How to free up VMware ESXi local drive VMFS datastore space after deleting data in a thin provisioned Windows VM - SDeleting or Powershelling and Hole Punching avoids vMotion workaround

Posted by Paul Braren on Nov 9 2015 (updated on Jul 6 2016) in

This is one of those home lab housekeeping duties that I just hadn't gotten around to. Kind of gets your attention when your datastores start to fill, or you can't Storage vMotion VMs in. Eventually you get weary of the warnings, and you certainly don't want to get to 100% full, when VMs get frozen.

So it was time to dig in and fix it.

Backstory

I have a VM that I occasionally use for Hamachi VPN Gateway duties, at least until I get my OpenVPN appliance wired straight to my cablemodem again. This was my last of my home lab's VMs stuck back in Windows 7. I was curious how an upgrade would go, straight to Windows 10. Of course, I also wanted to be able to roll-back very easily, if things went sideways. So I grabbed a snapshot of the VM before I began, as a very quick backup of sorts. I then mounted the Windows 10 windows.iso file, and ran through the usual upgrade process. After I was comfortable that all was well with the VM, and finished up some minor tweaks to Hamachi's gateway function to get it going again, I then deleted all the snapshots. This level of commitment also removed my instant way to revert to Windows 7.

I next looked at the C: drive in the Windows 10 VM after the upgrade, and it showed 42GB of data.

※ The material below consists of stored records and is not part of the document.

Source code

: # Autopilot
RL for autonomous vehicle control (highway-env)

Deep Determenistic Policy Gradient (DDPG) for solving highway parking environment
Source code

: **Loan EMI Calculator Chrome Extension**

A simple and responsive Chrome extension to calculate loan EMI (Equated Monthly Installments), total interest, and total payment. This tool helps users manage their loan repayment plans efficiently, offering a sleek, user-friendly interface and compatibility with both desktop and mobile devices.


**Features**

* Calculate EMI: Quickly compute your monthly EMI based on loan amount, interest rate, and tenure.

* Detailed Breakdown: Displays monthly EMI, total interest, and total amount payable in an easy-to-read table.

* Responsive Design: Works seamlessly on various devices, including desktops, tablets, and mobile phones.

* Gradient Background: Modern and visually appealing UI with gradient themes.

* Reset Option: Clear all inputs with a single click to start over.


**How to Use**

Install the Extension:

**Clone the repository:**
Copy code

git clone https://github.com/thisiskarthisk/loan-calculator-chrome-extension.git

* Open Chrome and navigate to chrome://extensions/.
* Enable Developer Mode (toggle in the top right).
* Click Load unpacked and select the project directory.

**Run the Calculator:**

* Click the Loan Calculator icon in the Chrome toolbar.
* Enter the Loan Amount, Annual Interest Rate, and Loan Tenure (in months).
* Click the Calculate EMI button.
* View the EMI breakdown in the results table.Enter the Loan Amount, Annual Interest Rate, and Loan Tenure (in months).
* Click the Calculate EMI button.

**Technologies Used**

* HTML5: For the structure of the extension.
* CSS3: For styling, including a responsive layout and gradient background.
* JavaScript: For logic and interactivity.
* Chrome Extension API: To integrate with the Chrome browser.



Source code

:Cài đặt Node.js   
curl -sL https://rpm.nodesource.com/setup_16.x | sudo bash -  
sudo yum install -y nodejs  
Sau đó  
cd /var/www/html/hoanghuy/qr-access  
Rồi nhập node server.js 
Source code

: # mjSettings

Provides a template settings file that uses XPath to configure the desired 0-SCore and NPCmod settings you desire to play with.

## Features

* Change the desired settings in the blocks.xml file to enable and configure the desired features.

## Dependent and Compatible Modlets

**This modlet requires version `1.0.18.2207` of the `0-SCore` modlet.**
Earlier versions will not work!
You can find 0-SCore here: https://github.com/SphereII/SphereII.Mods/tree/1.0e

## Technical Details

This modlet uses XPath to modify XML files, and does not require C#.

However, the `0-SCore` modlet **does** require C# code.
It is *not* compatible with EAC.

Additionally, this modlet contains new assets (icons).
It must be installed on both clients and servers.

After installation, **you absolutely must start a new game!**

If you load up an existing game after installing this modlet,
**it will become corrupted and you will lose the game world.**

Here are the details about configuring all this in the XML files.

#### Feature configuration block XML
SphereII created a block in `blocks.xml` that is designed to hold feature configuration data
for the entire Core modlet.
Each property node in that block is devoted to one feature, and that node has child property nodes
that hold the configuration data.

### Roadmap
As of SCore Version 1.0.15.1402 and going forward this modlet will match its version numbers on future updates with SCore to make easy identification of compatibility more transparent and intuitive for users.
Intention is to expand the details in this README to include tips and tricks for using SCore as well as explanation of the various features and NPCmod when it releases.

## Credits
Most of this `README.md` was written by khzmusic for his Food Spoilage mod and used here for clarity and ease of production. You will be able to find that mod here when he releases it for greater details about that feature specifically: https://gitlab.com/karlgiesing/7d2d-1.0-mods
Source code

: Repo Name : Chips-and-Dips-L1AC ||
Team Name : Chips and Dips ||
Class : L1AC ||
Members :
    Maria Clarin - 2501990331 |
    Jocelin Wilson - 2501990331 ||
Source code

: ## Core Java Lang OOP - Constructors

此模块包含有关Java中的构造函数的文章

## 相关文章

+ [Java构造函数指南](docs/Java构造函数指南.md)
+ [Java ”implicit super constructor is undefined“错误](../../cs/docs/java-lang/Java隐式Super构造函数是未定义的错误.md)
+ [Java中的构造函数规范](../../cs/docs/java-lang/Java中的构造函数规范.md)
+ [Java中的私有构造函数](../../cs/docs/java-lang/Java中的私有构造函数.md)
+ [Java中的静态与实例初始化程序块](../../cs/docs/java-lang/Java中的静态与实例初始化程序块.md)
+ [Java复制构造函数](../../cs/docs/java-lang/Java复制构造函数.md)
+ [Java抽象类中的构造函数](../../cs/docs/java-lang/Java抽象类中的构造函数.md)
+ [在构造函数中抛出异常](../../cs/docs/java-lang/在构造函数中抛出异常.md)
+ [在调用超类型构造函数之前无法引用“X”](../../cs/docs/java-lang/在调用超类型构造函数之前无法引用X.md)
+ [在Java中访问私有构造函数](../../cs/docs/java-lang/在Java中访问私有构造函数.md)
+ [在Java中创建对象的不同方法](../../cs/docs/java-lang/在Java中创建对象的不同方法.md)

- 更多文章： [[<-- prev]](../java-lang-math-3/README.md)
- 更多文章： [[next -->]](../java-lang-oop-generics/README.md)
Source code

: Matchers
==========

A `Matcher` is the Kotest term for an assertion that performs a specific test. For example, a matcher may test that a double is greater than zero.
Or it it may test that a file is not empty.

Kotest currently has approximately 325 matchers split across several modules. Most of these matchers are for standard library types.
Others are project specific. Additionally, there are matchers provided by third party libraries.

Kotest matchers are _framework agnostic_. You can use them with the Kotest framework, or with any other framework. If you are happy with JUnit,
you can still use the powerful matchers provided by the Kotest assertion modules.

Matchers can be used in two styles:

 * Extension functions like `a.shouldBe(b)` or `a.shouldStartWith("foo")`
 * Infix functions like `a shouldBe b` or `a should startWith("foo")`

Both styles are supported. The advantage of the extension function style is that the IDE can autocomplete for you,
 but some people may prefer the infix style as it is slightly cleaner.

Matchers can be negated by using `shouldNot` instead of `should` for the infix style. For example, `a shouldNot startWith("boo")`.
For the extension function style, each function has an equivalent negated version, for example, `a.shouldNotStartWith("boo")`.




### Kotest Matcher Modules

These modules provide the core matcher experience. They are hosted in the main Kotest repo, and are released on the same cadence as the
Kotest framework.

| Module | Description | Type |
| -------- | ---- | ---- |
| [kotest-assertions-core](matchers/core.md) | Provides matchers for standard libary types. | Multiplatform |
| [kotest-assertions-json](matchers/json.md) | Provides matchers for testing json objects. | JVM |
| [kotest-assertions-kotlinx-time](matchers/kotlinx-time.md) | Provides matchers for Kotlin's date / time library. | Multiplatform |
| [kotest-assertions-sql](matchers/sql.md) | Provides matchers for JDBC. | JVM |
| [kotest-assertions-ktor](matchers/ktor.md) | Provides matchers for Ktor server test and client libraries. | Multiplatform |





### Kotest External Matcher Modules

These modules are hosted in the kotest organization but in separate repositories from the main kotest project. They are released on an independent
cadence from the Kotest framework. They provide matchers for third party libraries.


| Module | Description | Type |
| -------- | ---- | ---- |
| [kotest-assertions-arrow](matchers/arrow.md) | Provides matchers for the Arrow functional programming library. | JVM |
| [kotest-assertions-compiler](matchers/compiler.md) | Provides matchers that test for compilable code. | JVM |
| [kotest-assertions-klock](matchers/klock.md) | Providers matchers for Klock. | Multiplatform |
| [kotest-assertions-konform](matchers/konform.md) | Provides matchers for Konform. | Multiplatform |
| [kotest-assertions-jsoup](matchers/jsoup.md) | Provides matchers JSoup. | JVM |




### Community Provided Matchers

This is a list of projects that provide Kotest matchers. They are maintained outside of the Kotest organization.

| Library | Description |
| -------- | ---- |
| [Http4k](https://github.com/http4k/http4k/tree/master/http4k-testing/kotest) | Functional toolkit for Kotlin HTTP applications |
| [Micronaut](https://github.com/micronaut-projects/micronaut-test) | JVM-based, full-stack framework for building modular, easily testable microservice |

After running the "Disk Clean-up for C:" wizard, I now had 21GB of data, halving my storage need. But guess what? The VMFS datastore space in use indication didn't drop at all. And this was precious SSD storage, where I leave all my most used VMs are left running.

The dirty secret here is that here is no automatic space reclamation in this scenario. Uh oh. That's right, your VMFS filesystem that has a bunch of thin provisioned VMs will invariably run into trouble, especially obvious with smaller SSDs.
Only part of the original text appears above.